▶ [Exercise instructions]:
Output the full listing verbatim.
┌──
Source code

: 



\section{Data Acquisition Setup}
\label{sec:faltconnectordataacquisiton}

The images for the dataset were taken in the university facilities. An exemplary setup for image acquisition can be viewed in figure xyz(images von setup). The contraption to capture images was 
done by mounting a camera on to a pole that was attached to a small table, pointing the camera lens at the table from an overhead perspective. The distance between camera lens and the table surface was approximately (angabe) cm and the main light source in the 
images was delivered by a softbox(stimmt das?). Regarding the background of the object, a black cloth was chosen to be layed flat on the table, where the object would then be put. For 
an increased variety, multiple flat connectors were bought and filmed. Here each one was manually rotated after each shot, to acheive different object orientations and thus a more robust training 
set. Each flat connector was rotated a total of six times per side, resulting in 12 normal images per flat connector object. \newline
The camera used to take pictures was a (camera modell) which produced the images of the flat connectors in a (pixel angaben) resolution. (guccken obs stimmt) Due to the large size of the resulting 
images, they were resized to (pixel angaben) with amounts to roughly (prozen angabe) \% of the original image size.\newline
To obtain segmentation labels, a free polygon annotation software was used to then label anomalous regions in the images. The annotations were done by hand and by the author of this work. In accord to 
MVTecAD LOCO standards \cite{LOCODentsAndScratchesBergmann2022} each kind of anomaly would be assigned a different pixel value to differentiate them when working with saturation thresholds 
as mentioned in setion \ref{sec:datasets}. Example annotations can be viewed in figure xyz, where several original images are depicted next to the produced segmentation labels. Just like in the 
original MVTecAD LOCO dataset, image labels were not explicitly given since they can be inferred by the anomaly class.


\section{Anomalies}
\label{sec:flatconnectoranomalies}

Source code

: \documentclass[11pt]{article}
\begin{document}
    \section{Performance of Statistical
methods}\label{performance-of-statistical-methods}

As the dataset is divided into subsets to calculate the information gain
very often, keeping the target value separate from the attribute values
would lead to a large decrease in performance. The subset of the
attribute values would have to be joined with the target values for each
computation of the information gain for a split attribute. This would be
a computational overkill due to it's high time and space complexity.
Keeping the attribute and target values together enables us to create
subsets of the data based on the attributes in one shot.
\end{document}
└──
▶ [Answer to this problem]:
Source code

: 



\section{Data Acquisition Setup}
\label{sec:faltconnectordataacquisiton}

The images for the dataset were taken in the university facilities. An exemplary setup for image acquisition can be viewed in figure xyz(images von setup). The contraption to capture images was 
done by mounting a camera on to a pole that was attached to a small table, pointing the camera lens at the table from an overhead perspective. The distance between camera lens and the table surface was approximately (angabe) cm and the main light source in the 
images was delivered by a softbox(stimmt das?). Regarding the background of the object, a black cloth was chosen to be layed flat on the table, where the object would then be put. For 
an increased variety, multiple flat connectors were bought and filmed. Here each one was manually rotated after each shot, to acheive different object orientations and thus a more robust training 
set. Each flat connector was rotated a total of six times per side, resulting in 12 normal images per flat connector object. \newline
The camera used to take pictures was a (camera modell) which produced the images of the flat connectors in a (pixel angaben) resolution. (guccken obs stimmt) Due to the large size of the resulting 
images, they were resized to (pixel angaben) with amounts to roughly (prozen angabe) \% of the original image size.\newline
To obtain segmentation labels, a free polygon annotation software was used to then label anomalous regions in the images. The annotations were done by hand and by the author of this work. In accord to 
MVTecAD LOCO standards \cite{LOCODentsAndScratchesBergmann2022} each kind of anomaly would be assigned a different pixel value to differentiate them when working with saturation thresholds 
as mentioned in setion \ref{sec:datasets}. Example annotations can be viewed in figure xyz, where several original images are depicted next to the produced segmentation labels. Just like in the 
original MVTecAD LOCO dataset, image labels were not explicitly given since they can be inferred by the anomaly class.


\section{Anomalies}
\label{sec:flatconnectoranomalies}

Source code

: \documentclass[11pt]{article}
\begin{document}
    \section{Performance of Statistical
methods}\label{performance-of-statistical-methods}

As the dataset is divided into subsets to calculate the information gain
very often, keeping the target value separate from the attribute values
would lead to a large decrease in performance. The subset of the
attribute values would have to be joined with the target values for each
computation of the information gain for a split attribute. This would be
a computational overkill due to it's high time and space complexity.
Keeping the attribute and target values together enables us to create
subsets of the data based on the attributes in one shot.
\end{document}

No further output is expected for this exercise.